In category theory, a branch of mathematics, a groupoid object is both a generalization of a groupoid which is built on richer structures than sets, and a generalization of a group objects when the multiplication is only partially defined.

== Definition ==
A groupoid object in a category C admitting finite fiber products consists of a pair of objects $R, U$ together with five morphisms
$s, t: R \to U, \ e: U \to R, \ m: R \times_{U, t, s} R \to R, \ i: R \to R$
satisfying the following groupoid axioms
1. $s \circ e = t \circ e = 1_U, \, s \circ m = s \circ p_1, t \circ m = t \circ p_2$ where the $p_i: R \times_{U, t, s} R \to R$ are the two projections,
2. (associativity) $m \circ (1_R \times m) = m \circ (m \times 1_R),$
3. (unit) $m \circ (e \circ s, 1_R) = m \circ (1_R, e \circ t) = 1_R,$
4. (inverse) $i \circ i = 1_R$, $s \circ i = t, \, t \circ i = s$, $m \circ (1_R, i) = e \circ s, \, m \circ (i, 1_R) = e \circ t$.

== Examples ==

=== Group objects ===
A group object is a special case of a groupoid object, where $R = U$ and $s = t$. One recovers therefore topological groups by taking the category of topological spaces, or Lie groups by taking the category of manifolds, etc.

=== Groupoids ===
A groupoid object in the category of sets is precisely a groupoid in the usual sense: a category in which every morphism is an isomorphism. Indeed, given such a category C, take U to be the set of all objects in C, R the set of all morphisms in C, the five morphisms given by $s(x \to y) = x, \, t(x \to y) = y$, $m(f, g) = g \circ f$, $e(x) = 1_x$ and $i(f) = f^{-1}$. When the term "groupoid" can naturally refer to a groupoid object in some particular category in mind, the term groupoid set is used to refer to a groupoid object in the category of sets.
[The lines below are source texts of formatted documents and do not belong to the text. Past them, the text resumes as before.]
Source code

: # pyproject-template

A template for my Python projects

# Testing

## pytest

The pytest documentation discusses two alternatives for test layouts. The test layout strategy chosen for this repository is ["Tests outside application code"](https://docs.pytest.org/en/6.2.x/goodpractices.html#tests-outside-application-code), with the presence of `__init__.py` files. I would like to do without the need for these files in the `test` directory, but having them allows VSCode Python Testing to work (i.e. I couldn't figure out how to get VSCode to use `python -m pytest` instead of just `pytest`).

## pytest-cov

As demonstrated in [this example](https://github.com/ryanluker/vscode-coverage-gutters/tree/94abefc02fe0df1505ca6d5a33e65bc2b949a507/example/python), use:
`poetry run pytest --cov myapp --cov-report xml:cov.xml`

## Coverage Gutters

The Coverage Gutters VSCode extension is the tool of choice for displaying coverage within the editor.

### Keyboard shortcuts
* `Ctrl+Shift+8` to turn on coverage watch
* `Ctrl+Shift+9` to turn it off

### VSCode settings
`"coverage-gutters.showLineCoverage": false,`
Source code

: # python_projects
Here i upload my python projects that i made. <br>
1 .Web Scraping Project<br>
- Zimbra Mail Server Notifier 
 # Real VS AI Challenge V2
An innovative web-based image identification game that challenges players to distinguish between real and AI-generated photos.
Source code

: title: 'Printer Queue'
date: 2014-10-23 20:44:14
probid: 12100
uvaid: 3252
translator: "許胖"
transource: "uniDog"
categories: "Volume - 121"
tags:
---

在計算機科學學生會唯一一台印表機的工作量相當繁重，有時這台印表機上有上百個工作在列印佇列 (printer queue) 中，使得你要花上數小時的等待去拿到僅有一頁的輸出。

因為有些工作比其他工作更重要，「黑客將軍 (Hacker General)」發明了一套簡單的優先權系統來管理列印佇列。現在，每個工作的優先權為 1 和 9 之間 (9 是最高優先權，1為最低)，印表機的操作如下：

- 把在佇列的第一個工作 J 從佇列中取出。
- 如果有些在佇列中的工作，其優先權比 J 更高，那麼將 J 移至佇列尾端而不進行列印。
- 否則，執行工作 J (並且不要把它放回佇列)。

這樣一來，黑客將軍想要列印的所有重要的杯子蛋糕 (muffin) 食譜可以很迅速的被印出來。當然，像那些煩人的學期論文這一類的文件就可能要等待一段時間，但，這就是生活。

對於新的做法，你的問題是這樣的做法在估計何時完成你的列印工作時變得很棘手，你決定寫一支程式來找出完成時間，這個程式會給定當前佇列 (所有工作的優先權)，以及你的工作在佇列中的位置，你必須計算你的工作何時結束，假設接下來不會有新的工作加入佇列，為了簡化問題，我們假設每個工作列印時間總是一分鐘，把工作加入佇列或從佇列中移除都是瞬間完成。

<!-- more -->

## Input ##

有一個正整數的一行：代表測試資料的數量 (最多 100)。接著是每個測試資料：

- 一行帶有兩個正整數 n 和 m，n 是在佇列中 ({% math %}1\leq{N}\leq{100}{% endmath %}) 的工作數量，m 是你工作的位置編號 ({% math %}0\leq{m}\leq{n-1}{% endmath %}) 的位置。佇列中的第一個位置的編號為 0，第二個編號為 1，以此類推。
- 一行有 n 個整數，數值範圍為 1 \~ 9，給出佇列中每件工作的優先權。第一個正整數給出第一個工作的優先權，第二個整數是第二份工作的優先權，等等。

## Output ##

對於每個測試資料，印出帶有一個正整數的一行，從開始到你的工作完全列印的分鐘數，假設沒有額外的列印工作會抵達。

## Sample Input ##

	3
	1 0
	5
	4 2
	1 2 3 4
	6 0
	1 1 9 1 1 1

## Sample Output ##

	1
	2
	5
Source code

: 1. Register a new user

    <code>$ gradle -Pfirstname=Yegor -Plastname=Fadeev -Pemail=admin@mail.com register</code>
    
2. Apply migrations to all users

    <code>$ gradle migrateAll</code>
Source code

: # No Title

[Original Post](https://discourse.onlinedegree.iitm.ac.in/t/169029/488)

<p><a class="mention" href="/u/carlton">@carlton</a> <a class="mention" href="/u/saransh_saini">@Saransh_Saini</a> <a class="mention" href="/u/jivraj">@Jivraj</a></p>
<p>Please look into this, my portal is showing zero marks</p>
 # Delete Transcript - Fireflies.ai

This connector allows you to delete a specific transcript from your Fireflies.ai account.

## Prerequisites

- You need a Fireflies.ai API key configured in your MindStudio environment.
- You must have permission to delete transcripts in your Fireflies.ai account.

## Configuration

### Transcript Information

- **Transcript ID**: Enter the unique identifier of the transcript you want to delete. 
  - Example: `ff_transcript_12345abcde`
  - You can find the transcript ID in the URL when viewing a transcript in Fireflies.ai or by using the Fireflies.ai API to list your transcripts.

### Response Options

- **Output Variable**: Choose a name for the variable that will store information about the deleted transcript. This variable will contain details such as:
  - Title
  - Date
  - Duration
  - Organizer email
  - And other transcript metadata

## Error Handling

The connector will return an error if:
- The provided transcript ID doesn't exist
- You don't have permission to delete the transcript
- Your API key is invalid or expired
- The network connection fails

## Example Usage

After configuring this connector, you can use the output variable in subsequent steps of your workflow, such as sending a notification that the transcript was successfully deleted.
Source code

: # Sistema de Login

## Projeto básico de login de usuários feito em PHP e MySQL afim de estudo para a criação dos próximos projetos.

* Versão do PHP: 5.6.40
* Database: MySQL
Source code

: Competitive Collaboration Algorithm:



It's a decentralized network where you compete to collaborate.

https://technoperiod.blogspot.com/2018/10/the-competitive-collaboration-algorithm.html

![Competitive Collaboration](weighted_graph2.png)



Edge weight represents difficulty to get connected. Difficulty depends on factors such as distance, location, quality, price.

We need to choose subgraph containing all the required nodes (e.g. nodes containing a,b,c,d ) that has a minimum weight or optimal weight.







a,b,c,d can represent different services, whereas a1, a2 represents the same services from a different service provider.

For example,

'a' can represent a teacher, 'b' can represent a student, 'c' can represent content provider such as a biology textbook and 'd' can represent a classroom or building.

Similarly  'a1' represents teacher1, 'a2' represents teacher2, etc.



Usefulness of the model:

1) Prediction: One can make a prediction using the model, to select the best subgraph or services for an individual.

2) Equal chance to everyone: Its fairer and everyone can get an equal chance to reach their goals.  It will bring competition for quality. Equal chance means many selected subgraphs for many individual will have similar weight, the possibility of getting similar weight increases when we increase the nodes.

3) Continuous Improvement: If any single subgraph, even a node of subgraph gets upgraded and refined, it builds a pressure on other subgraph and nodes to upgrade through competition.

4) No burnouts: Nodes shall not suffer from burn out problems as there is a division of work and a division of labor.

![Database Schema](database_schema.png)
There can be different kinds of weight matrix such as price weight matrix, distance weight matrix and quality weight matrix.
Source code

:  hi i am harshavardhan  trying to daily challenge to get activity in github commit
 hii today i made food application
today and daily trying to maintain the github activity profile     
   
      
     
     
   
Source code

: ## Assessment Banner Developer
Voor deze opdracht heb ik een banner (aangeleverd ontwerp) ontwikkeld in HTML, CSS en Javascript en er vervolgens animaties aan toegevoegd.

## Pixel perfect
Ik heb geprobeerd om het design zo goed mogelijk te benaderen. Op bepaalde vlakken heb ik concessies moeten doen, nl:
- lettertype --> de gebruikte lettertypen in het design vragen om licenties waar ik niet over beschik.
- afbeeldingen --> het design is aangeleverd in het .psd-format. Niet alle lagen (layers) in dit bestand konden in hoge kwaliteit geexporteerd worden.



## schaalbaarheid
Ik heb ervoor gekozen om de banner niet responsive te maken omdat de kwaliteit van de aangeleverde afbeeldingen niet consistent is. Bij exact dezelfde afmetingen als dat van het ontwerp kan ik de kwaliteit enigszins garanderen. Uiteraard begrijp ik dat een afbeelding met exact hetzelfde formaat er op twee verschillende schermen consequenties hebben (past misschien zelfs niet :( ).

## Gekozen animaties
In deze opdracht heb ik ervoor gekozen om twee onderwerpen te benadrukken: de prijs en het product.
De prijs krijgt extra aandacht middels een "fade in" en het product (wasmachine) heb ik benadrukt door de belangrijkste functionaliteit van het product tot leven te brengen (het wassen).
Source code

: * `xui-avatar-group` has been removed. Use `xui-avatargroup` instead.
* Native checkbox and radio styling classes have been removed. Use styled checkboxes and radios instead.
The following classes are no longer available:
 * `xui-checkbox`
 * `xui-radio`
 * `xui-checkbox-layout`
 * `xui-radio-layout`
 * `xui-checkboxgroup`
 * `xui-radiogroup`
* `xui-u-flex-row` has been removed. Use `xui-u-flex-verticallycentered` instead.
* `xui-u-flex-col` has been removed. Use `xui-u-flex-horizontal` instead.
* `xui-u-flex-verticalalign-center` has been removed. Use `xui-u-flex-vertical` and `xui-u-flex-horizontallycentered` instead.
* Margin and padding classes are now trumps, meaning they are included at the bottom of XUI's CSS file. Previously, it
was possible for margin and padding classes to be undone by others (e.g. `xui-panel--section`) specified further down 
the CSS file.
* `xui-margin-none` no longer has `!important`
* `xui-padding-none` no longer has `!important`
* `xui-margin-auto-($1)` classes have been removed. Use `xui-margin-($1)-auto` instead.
However, unlike in the previous example with Lie groups, a groupoid object in the category of manifolds is not necessarily a Lie groupoid, since the maps s and t fail to satisfy further requirements (they are not necessarily submersions).

=== Groupoid schemes ===
A groupoid S-scheme is a groupoid object in the category of schemes over some fixed base scheme S. If $U = S$, then a groupoid scheme (where $s = t$ are necessarily the structure map) is the same as a group scheme. A groupoid scheme is also called an algebraic groupoid, to convey the idea it is a generalization of algebraic groups and their actions.

For example, suppose an algebraic group G acts from the right on a scheme U. Then take $R = U \times G$, s the projection, t the given action. This determines a groupoid scheme.

== Constructions ==
Given a groupoid object (R, U), the equalizer of $R \,\overset{s}\underset{t}\rightrightarrows\, U$, if any, is a group object called the inertia group of the groupoid. The coequalizer of the same diagram, if any, is the quotient of the groupoid.

Each groupoid object in a category C (if any) may be thought of as a contravariant functor from C to the category of groupoids. This way, each groupoid object determines a prestack in groupoids. This prestack is not a stack but it can be stackified to yield a stack.

The main use of the notion is that it provides an atlas for a stack. More specifically, let $[R \rightrightarrows U]$ be the category of $(R \rightrightarrows U)$-torsors. Then it is a category fibered in groupoids; in fact (in a nice case), a Deligne–Mumford stack. Conversely, any DM stack is of this form.